The ‘triad of place intensification’ is paired with the ‘triad of place creation’, because in both “the reconciling impulse of common presence is the outcome of place actions, though these actions are considerably different experientially” (138).  In the case of ‘place intensification’ the outcome is positive, creating a stronger form of ‘common presence’ via an improved physical environment.  However, for ‘place creation’ the improvement is generated by people implementing change through ‘creatively envisioning’ a better mode of dwelling.  These triads are perhaps most easily understood in terms of urban design and renewal of communal facilities and practices, such as creating new plazas and/or encouraging more vibrant communal activities, such as outdoor concerts and festivals.  The interaction between the two triads is evident in such examples and can be conceptualised as ‘organizing lifeworlds’ to overcome fragmentation and strengthen ‘common presence’ in terms of utilitarian, cultural or spiritual aspects.  It is also possible for changes in either the physical or socio-cultural aspects of dwelling to have a negative effect when inappropriate changes undermine place.  Seamon contends that the challenge for planners is to understand the ‘grounded wholeness’ of place, and the complex interactions between physical and social considerations.  Concentrating on the unique phenomenology of any particular place can lead to promotion of ‘place synergy’.

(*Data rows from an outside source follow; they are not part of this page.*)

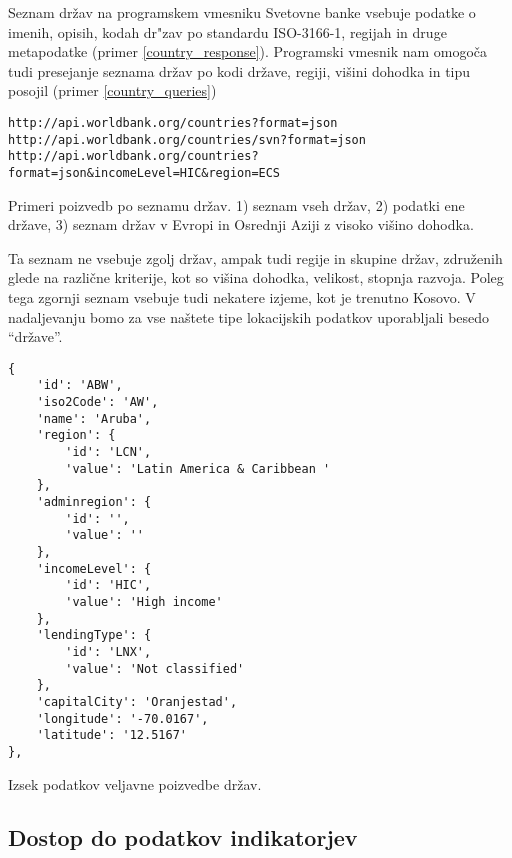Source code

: Seznam držav na programskem vmesniku Svetovne banke vsebuje podatke o imenih, 
opisih, kodah dr"zav po standardu ISO-3166-1, regijah in druge metapodatke 
(primer \ref{country_response}). Programski
vmesnik nam omogoča tudi presejanje seznama držav po kodi države, regiji,
višini dohodka in tipu posojil (primer \ref{country_queries})



\begin{snippet}
\begin{center}
\begin{lstlisting}
http://api.worldbank.org/countries?format=json
http://api.worldbank.org/countries/svn?format=json
http://api.worldbank.org/countries?format=json&incomeLevel=HIC&region=ECS
\end{lstlisting}
\end{center}
\caption{Primeri poizvedb po seznamu držav.
1) seznam vseh držav, 2) podatki ene države,
3) seznam držav v Evropi in Osrednji Aziji z visoko višino dohodka.}
\label{country_queries}
\end{snippet} 


Ta seznam ne vsebuje zgolj držav, ampak tudi regije in skupine držav, 
združenih glede na različne kriterije, kot so višina dohodka, velikost, stopnja
razvoja. Poleg tega zgornji seznam vsebuje tudi nekatere izjeme, kot je trenutno
Kosovo. V nadaljevanju bomo za vse naštete tipe lokacijskih podatkov
uporabljali besedo ``države''. 


\begin{snippet}
\begin{center}
\begin{lstlisting}
{
    'id': 'ABW',
    'iso2Code': 'AW',
    'name': 'Aruba',
    'region': {
        'id': 'LCN',
        'value': 'Latin America & Caribbean '
    },
    'adminregion': {
        'id': '',
        'value': ''
    },
    'incomeLevel': {
        'id': 'HIC',
        'value': 'High income'
    },
    'lendingType': {
        'id': 'LNX',
        'value': 'Not classified'
    },
    'capitalCity': 'Oranjestad',
    'longitude': '-70.0167',
    'latitude': '12.5167'
},
\end{lstlisting}
\end{center}
\caption[some]{Izsek podatkov veljavne poizvedbe držav.}
\label{country_response}
\end{snippet} 


\subsection{Dostop do podatkov indikatorjev}

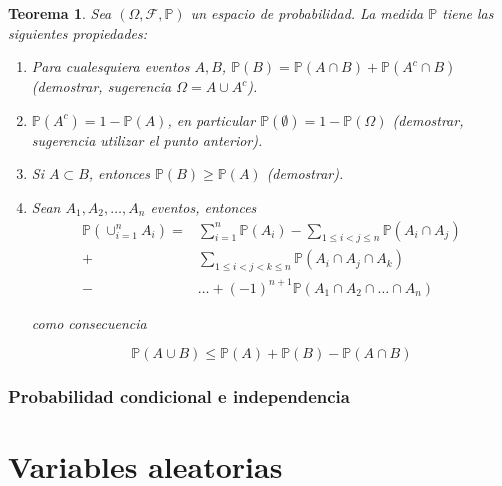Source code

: \documentclass[11pt]{report}
\theoremstyle{break}
\newtheorem{teorema}{Teorema}[chapter]
\theoremstyle{break}
\begin{document}
\begin{teorema}
\label{teorema:propiedades de las medidas de probabilidad}
Sea $\left( \Omega, \mathcal{F}, \mathbb{P} \right)$ un espacio de probabilidad. La medida $\mathbb{P}$ tiene las siguientes propiedades:

\begin{enumerate}
\item Para cualesquiera eventos $A,B$, $\mathbb{P}(B) = \mathbb{P}(A \cap B) + \mathbb{P}(A^c \cap B)$ (demostrar, sugerencia $\Omega = A \cup A^c$).

\item $\mathbb{P}(A^c) = 1 - \mathbb{P}(A)$, en particular $\mathbb{P}(\emptyset) = 1 - \mathbb{P}(\Omega)$ (demostrar, sugerencia utilizar el punto anterior).

\item Si $A \subset B$, entonces $\mathbb{P}(B) \geq \mathbb{P}(A)$ (demostrar).

\item Sean $A_1, A_2, \ldots, A_n$  eventos, entonces 
\begin{align*}
\mathbb{P}(\cup_{i=1}^{n}A_i)  = & \sum_{i=1}^{n}\mathbb{P}(A_i) - \sum_{1 \leq i < j \leq n} \mathbb{P}(A_i \cap A_j) \\
+ & \sum_{1 \leq i < j < k \leq n} \mathbb{P}(A_i \cap A_j \cap A_k) \\
- & \ldots + (-1)^{n + 1}\mathbb{P}(A_1 \cap A_2 \cap \ldots \cap A_n)
\end{align*}

como consecuencia

$$
\mathbb{P}(A \cup B) \leq \mathbb{P}(A) + \mathbb{P}(B) - \mathbb{P}(A \cap B)
$$

\end{enumerate}

\end{teorema}

\subsection{Probabilidad condicional e independencia}
\label{seccion:probabilidad condicional e independencia}

\chapter{Variables aleatorias}
\label{capitulo:variables aleatorias}
\end{document}
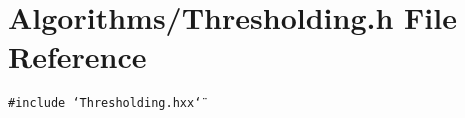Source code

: \section{Algorithms/Thresholding.h File Reference}
\label{Thresholding_8h}
{\tt \#include \char`\"{}Thresholding.hxx\char`\"{}}\par
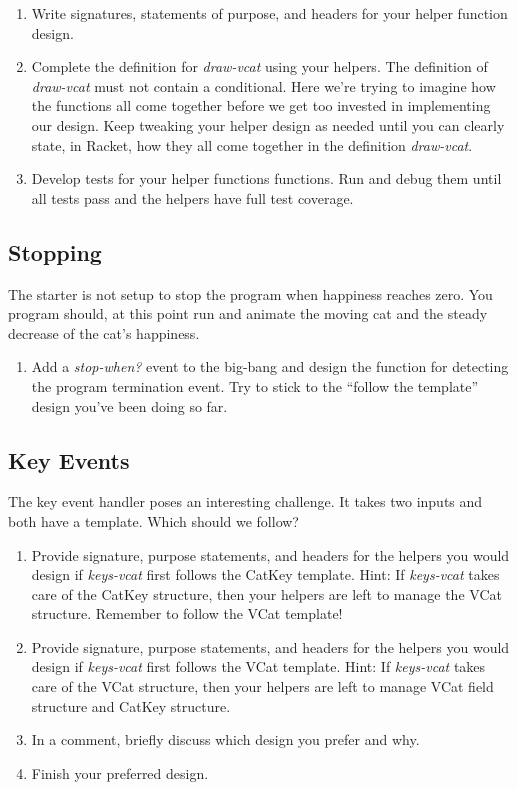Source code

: \documentclass[nobib]{tufte-handout}
\begin{document}
\begin{enumerate}[resume]
  \item Write signatures, statements of purpose, and headers for your helper function design.
  \item Complete the definition for \textit{draw-vcat} using your helpers.  The definition of \textit{draw-vcat} must not contain a conditional. Here we're trying to imagine how the functions all come together before we get too invested in implementing our design. Keep tweaking your helper design as needed until you can clearly state, in Racket, how they all come together in the definition \textit{draw-vcat}.
  \item Develop tests for your helper functions functions. Run and debug them until all tests pass and the helpers have full test coverage.
\end{enumerate}

\subsection*{Stopping}

The starter is not setup to stop the program when happiness reaches zero. You program should, at this point run and animate the moving cat and the steady decrease of the cat's happiness.

\begin{enumerate}[resume]
  \item Add a \textit{stop-when?} event to the big-bang and design the function for detecting the program termination event. Try to stick to the ``follow the template'' design you've been doing so far.
\end{enumerate}

\subsection*{Key Events}

The key event handler poses an interesting challenge. It takes two inputs and both have a template. Which should we follow?
\begin{enumerate}[resume]
  \item Provide signature, purpose statements, and headers for the helpers you would design if \textit{keys-vcat} first follows the CatKey template. Hint: If \textit{keys-vcat} takes care of the CatKey structure, then your helpers are left to manage the VCat structure. Remember to follow the VCat template!
  \item Provide signature, purpose statements, and headers for the helpers you would design if \textit{keys-vcat} first follows the VCat template. Hint: If \textit{keys-vcat} takes care of the VCat structure, then your helpers are left to manage VCat field structure and CatKey structure.
  \item In a comment, briefly discuss which design you prefer and why. 
  \item Finish your preferred design.
\end{enumerate}
\end{document}
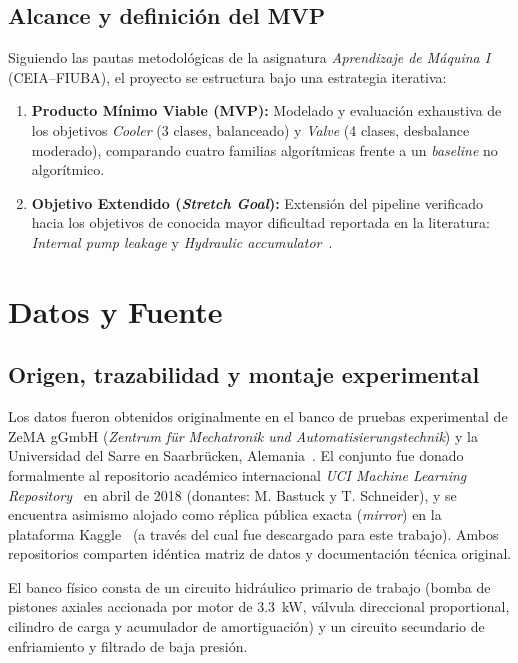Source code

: \documentclass[journal]{IEEEtran}
\begin{document}
\subsection{Alcance y definición del MVP}

Siguiendo las pautas metodológicas de la asignatura \emph{Aprendizaje de Máquina I} (CEIA--FIUBA), el proyecto se estructura bajo una estrategia iterativa:
\begin{enumerate}[leftmargin=*]
    \item \textbf{Producto Mínimo Viable (MVP):} Modelado y evaluación exhaustiva de los objetivos \emph{Cooler} (3 clases, balanceado) y \emph{Valve} (4 clases, desbalance moderado), comparando cuatro familias algorítmicas frente a un \emph{baseline} no algorítmico.
    \item \textbf{Objetivo Extendido (\emph{Stretch Goal}):} Extensión del pipeline verificado hacia los objetivos de conocida mayor dificultad reportada en la literatura: \emph{Internal pump leakage} y \emph{Hydraulic accumulator}~\cite{Helwig2015, Schneider2017}.
\end{enumerate}

\section{Datos y Fuente}
\label{sec:datos}

\subsection{Origen, trazabilidad y montaje experimental}

Los datos fueron obtenidos originalmente en el banco de pruebas experimental de ZeMA gGmbH (\emph{Zentrum für Mechatronik und Automatisierungstechnik}) y la Universidad del Sarre en Saarbrücken, Alemania~\cite{Helwig2015, Helwig2015b}. El conjunto fue donado formalmente al repositorio académico internacional \emph{UCI Machine Learning Repository}~\cite{UCI_Dataset} en abril de 2018 (donantes: M. Bastuck y T. Schneider), y se encuentra asimismo alojado como réplica pública exacta (\emph{mirror}) en la plataforma Kaggle~\cite{Kaggle_Dataset} (a través del cual fue descargado para este trabajo). Ambos repositorios comparten idéntica matriz de datos y documentación técnica original.

El banco físico consta de un circuito hidráulico primario de trabajo (bomba de pistones axiales accionada por motor de \SI{3.3}{\kilo\watt}, válvula direccional proportional, cilindro de carga y acumulador de amortiguación) y un circuito secundario de enfriamiento y filtrado de baja presión.
\end{document}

In Chapter 15, Seamon discusses ways of integrating the six triadic place processes.  He notes that the processes interact in a potentially synergistic fashion, although the intricate forms of reciprocity are largely unpredictable.  Places are constantly changing via the flux of internal change processes and by the influence of external forces.  Seamon provides a table (168) of the ways the six place processes may contribute to sustaining or undermining place and, hence, the lived experience of dwelling.  He introduces the notion of ‘virtuous spirals’, “whereby a dynamic interweave among the six processes supports an unfolding place tube intensifying the wellbeing of place and working against environmental and human entropy” (173).  Changes may occur across many places simultaneously or successively, since places are linked in a multitude of ways.  Understanding of the relationship between places requires its own detailed phenomenology (endnote 2, 176).

In the last two chapters of his book, Seamon contends that his method of ‘synergistic relationality’ aids in understanding places, and the processes that drive their creation and development.  He acknowledges the difficulty of fully understanding this approach and discusses some criticisms and concerns raised by reviewers of the draft book.  The conceptual approach taken in the book could be termed ‘essentialist’, i.e., that an invariant and universal human condition prevails, evident only when historical, social and cultural variables are bracketed.  Seamon responds by “emphasizing the basic phenomenological recognition that there are different dimensions of human experience and existence that all must be incorporated in a thorough understanding of human and societal phenomena, including place and lived emplacement” (178).  These dimensions include individual characteristics such as gender, intellectual endowments, and historical, social and cultural contexts, which affect individuals and communities.  However, all human beings experience ‘lived emplacement’ through universal, non-contingent dimensions, which are the subject of this book.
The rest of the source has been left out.